◆ What the exercise asks: Find and copy every line in the records that includes the string "dhat".

** Input for this task follows **

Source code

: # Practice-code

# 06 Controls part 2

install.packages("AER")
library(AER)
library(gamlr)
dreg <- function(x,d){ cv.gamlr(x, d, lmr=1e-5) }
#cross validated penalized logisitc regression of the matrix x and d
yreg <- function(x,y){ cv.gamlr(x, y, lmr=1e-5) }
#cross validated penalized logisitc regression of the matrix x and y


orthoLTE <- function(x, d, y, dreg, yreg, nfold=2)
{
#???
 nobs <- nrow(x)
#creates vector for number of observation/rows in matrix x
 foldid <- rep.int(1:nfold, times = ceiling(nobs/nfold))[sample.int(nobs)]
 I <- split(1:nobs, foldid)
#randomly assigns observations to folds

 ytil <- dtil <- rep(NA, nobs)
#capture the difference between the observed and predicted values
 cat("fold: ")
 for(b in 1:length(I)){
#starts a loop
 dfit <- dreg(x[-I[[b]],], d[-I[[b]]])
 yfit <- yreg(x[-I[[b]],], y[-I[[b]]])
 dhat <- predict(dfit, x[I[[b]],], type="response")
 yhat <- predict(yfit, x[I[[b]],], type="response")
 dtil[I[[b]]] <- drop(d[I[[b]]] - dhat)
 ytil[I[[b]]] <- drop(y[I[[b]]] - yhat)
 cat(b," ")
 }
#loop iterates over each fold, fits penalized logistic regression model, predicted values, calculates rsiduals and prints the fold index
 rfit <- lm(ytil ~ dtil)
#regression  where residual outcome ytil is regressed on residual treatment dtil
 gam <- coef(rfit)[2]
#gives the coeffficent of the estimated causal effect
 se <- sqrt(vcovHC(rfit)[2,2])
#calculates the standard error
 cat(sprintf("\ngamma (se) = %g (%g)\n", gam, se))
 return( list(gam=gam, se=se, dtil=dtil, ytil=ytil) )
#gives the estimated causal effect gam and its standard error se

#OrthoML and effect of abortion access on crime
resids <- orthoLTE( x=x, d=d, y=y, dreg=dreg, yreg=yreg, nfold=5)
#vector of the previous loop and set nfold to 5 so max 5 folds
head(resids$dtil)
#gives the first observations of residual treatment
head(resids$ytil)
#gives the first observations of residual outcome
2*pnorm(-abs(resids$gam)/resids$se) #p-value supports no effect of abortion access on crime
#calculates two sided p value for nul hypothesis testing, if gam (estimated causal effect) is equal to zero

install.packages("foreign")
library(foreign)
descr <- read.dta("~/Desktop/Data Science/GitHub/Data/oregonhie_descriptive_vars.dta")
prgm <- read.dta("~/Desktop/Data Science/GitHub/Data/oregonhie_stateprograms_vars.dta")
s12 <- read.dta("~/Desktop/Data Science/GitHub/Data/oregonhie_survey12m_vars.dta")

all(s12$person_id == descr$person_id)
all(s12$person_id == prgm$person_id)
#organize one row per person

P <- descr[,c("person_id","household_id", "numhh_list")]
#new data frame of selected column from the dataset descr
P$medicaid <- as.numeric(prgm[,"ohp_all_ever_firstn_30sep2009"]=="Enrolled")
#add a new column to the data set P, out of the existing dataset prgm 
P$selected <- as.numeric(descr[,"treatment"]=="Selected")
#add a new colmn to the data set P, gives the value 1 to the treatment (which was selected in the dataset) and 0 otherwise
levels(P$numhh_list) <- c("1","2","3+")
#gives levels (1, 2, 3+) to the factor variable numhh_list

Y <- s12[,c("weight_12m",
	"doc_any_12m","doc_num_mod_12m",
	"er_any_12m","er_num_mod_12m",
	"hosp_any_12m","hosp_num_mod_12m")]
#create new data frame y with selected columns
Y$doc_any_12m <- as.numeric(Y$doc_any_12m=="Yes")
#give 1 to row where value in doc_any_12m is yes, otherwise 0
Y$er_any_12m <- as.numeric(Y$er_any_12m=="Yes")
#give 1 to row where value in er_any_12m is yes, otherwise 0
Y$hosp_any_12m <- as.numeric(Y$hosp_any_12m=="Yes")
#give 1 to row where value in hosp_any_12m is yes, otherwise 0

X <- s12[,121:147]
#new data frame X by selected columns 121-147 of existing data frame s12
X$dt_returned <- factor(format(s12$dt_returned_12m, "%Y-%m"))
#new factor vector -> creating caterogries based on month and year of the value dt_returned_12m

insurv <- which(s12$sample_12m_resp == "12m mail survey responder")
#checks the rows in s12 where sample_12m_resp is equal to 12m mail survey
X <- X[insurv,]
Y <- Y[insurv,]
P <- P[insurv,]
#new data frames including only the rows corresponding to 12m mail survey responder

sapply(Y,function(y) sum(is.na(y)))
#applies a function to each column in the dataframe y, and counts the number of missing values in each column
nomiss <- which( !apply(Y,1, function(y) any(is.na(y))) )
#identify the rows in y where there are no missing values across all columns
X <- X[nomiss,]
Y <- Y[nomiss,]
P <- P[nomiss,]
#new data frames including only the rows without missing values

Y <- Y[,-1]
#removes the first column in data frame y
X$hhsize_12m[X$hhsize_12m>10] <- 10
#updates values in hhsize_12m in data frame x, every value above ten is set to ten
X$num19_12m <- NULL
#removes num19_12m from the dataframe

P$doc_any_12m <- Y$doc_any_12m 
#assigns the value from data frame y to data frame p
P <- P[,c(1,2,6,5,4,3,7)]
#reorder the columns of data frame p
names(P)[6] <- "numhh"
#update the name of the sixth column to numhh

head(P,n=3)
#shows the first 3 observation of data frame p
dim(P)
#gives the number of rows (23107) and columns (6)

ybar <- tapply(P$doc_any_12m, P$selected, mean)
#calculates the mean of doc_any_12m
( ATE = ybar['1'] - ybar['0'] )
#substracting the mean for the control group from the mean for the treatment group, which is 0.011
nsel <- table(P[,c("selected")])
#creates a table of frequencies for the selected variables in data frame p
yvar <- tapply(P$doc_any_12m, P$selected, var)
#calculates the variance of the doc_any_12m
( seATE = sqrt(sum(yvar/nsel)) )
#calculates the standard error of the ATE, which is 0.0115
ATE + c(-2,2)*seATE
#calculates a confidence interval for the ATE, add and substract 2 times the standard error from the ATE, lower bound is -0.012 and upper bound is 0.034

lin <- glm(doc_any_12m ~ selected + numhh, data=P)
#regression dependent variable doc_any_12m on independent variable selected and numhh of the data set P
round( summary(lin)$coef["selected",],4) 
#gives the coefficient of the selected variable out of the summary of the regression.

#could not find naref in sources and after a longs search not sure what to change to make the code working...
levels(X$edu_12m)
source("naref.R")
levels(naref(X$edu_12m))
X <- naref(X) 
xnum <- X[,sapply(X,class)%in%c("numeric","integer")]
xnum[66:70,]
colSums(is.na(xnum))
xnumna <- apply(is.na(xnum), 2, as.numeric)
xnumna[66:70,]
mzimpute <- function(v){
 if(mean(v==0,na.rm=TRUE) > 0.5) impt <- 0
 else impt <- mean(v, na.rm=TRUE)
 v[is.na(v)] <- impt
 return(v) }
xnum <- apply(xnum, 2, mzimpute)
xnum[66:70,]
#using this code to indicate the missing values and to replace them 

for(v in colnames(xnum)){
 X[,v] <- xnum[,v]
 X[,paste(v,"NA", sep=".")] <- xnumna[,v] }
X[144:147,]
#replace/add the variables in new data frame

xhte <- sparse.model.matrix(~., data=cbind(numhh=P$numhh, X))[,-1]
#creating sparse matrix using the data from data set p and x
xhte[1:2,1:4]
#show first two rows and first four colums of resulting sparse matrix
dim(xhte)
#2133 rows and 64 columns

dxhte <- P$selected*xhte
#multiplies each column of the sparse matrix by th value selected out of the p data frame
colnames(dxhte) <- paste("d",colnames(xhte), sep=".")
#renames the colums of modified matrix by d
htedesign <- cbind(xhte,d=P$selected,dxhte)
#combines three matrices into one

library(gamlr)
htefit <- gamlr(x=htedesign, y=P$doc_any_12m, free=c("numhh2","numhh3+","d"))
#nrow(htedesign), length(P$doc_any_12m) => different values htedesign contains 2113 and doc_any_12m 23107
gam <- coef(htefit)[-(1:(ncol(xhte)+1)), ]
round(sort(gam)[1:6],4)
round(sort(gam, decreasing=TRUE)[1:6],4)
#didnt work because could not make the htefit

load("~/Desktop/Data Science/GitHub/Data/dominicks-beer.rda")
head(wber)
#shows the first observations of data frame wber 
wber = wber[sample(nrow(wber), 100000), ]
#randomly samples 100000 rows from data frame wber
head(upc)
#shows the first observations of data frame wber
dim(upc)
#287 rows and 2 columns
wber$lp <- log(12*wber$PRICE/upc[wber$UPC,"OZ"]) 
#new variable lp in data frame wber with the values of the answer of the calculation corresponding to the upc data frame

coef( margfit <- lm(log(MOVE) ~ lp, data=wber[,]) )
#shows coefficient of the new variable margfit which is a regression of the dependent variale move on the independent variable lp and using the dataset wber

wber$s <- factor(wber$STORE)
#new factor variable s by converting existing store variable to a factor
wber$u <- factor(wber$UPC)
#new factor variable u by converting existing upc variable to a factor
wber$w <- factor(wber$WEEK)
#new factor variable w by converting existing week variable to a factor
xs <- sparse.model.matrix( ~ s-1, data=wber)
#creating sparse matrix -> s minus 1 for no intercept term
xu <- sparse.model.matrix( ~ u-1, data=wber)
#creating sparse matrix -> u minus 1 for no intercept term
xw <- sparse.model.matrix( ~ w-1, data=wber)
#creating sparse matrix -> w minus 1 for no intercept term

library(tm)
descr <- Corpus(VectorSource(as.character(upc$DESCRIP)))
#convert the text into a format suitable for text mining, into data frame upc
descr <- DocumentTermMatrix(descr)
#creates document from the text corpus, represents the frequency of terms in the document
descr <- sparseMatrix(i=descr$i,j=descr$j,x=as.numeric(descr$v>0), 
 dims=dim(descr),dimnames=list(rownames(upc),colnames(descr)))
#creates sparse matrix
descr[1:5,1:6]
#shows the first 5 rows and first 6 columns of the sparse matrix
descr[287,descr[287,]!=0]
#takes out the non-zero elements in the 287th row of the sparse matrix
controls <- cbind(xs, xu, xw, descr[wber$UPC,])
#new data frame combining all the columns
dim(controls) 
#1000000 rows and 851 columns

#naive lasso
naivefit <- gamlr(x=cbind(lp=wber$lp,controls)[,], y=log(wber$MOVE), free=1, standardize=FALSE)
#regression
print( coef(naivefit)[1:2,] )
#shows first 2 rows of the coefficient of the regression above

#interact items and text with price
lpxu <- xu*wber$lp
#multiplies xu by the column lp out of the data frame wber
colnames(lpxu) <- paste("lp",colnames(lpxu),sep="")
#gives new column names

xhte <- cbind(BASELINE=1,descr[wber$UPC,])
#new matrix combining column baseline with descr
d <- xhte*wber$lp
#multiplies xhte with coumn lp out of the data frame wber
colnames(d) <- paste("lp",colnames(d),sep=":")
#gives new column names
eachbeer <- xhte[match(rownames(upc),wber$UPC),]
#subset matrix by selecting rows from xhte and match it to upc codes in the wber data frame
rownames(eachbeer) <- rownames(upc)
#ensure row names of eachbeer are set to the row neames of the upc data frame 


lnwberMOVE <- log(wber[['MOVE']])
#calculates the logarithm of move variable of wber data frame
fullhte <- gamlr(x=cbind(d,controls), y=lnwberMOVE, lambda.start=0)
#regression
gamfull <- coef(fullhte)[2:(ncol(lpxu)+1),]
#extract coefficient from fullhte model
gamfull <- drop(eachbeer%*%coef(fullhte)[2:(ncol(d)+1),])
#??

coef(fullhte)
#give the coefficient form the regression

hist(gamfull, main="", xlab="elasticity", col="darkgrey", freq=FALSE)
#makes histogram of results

** End of Input for this task **

◆ Answer area:
 dhat <- predict(dfit, x[I[[b]],], type="response")
 dtil[I[[b]]] <- drop(d[I[[b]]] - dhat)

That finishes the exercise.